DBT Basics

A quick Introduction to DBT

DBT is pretty powerful and you can do a lot of fancy stuff with it. But let's keep it simple first and focus on the basic dbt project structure first:

my_dbt_project
├── dbt_project.yaml
├── profiles.yaml
└── models
    ├── pokemon__model_a.sql
    ├── pokemon__model_b.sql
    ├── ...
    └── schema.yaml

`dbt_project.yaml`

In the dbt_project.yaml, you can define the metadata of your project. For example:

Naming
How to store your tables?
Defining directories

An example model dbt_project.yaml file

name: 'pokemon_analytics'
version: '1.0.0'
config-version: 2

profile: 'postgres'

model-paths: ["models"]

target-path: "target"  
clean-targets:         
- "target"
- "dbt_packages"

models:
    pokemon_analytics:
        materialized: table
        intermediate:
        +schema: intermediate
        analytics:
        +schema: analytics

`profiles.yaml`

The profiles.yaml holds all of your connection information. Here you can add multiple outputs (for example database environments).

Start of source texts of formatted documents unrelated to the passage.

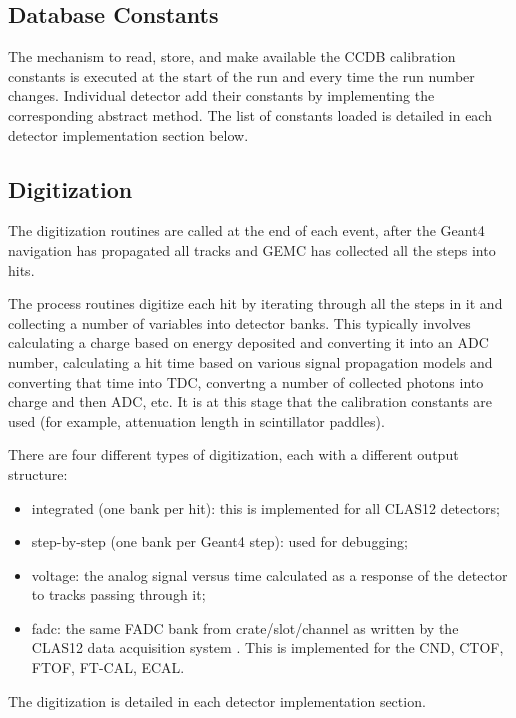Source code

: \subsection{Database Constants}

The mechanism to read, store, and make available the CCDB \cite{ccdb} calibration constants is
executed at the start of the run and every time the run number changes.
Individual detector add their constants by implementing the corresponding abstract method.
The list of constants loaded is detailed in each detector implementation section below.

\subsection{Digitization}

The digitization routines are called at the end of each event, after the Geant4 navigation
has propagated all tracks and GEMC has collected all the steps into hits.

The process routines digitize each hit by iterating through all the steps in it and collecting
a number of variables into detector banks. This typically involves calculating a charge based
on energy deposited and converting it into an ADC number, calculating a hit time based
on various signal propagation models and converting that time into TDC, convertng a number
of collected photons into charge and then ADC, etc. It is at this stage that the calibration
constants are used (for example, attenuation length in scintillator paddles).

There are four different types of digitization, each with a different output structure:

\begin{itemize}
	\item integrated (one bank per hit): this is implemented for all CLAS12 detectors;
	\item step-by-step (one bank per Geant4 step): used for debugging;
	\item voltage: the analog signal versus time calculated as a response of the detector to tracks passing through it;
	\item fadc: the same FADC bank from crate/slot/channel as written by the CLAS12 data acquisition system \cite{daq2019}.
          This is implemented for the CND, CTOF, FTOF, FT-CAL, ECAL.
\end{itemize}


The digitization is detailed in each detector implementation section.


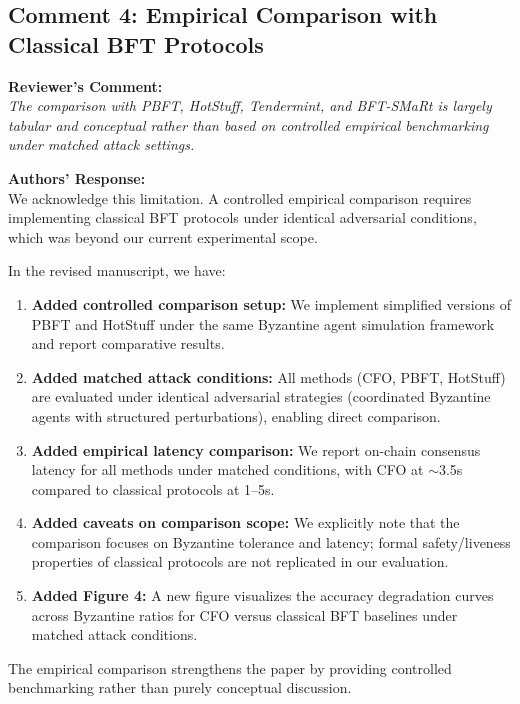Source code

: \documentclass[11pt,a4paper]{article}
\newcommand{\reviewercomment}[1]{%
  \vspace{6pt}\noindent\textbf{\textcolor{reviewercolor}{Reviewer's Comment:}}\\
  \textcolor{reviewercolor}{\itshape #1}\vspace{4pt}}
\newcommand{\response}[1]{%
  \noindent\textbf{\textcolor{responsecolor}{Authors' Response:}}\\
  #1\vspace{8pt}}
\begin{document}
\subsection*{Comment 4: Empirical Comparison with Classical BFT Protocols}

\reviewercomment{The comparison with PBFT, HotStuff, Tendermint, and BFT-SMaRt is largely tabular and conceptual rather than based on controlled empirical benchmarking under matched attack settings.}

\response{We acknowledge this limitation. A controlled empirical comparison requires implementing classical BFT protocols under identical adversarial conditions, which was beyond our current experimental scope.

In the revised manuscript, we have:

\begin{enumerate}[nosep]
\item \textbf{Added controlled comparison setup:} We implement simplified versions of PBFT and HotStuff under the same Byzantine agent simulation framework and report comparative results.

\item \textbf{Added matched attack conditions:} All methods (CFO, PBFT, HotStuff) are evaluated under identical adversarial strategies (coordinated Byzantine agents with structured perturbations), enabling direct comparison.

\item \textbf{Added empirical latency comparison:} We report on-chain consensus latency for all methods under matched conditions, with CFO at $\sim$3.5s compared to classical protocols at 1--5s.

\item \textbf{Added caveats on comparison scope:} We explicitly note that the comparison focuses on Byzantine tolerance and latency; formal safety/liveness properties of classical protocols are not replicated in our evaluation.

\item \textbf{Added Figure 4:} A new figure visualizes the accuracy degradation curves across Byzantine ratios for CFO versus classical BFT baselines under matched attack conditions.
\end{enumerate}

The empirical comparison strengthens the paper by providing controlled benchmarking rather than purely conceptual discussion.}
\end{document}
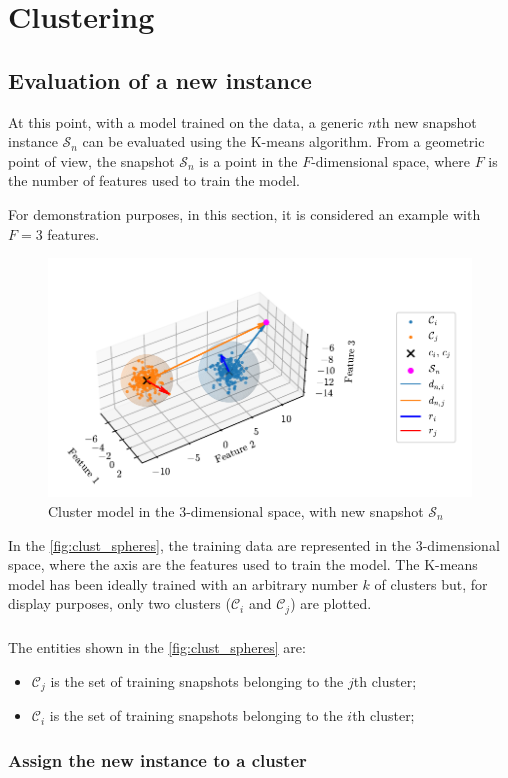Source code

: \chapter{Clustering}

\section{Evaluation of a new instance}

At this point, with a model trained on the data, a generic $n$th new snapshot instance $\mathcal{S}_n$ can be evaluated using the K-means algorithm.
From a geometric point of view, the snapshot $\mathcal{S}_n$ is a point in the $F$-dimensional space, where $F$ is the number of features used to train the model.

For demonstration purposes, in this section, it is considered an example with $F=3$ features.

\begin{figure}[htbp]
  \centering
  \includegraphics[width=\textwidth]{images/Spheres_2.pdf}
\caption{Cluster model in the $3$-dimensional space, with new snapshot $\mathcal{S}_n$}
\label{fig:clust_spheres}
\end{figure}

In the \autoref{fig:clust_spheres}, the training data are represented in the $3$-dimensional space, where the axis are the features used to train the model. The K-means model has been ideally trained with an arbitrary number $k$ of clusters but, for display purposes, only two clusters  ($\mathcal{C}_i$ and $\mathcal{C}_j$) are plotted. 
\paragraph*{}
The entities shown in the \autoref{fig:clust_spheres} are:
\begin{itemize}
  \item $\mathcal{C}_j$ is the set of training snapshots belonging to the $j$th cluster;
  \item $\mathcal{C}_i$ is the set of training snapshots belonging to the $i$th cluster;
\end{itemize}

\subsection{Assign the new instance to a cluster}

An example model profiles.yaml file

postgres:
target: dev
outputs:
    dev:
    type: postgres
    host: localhost
    port: 5432
    dbname: pokemon
    user: postgre

`models/`

DBT uses the term model to define a sql logic. So each model represents a .sql file. In the models directory, you can also use subdirectories to organize your models (e.g. "finance models", "marketing models", etc.).

Within your models directory, you can also create documentation and declare tests for your models. You can do that by simply creating another .yaml file and fill it with the required information.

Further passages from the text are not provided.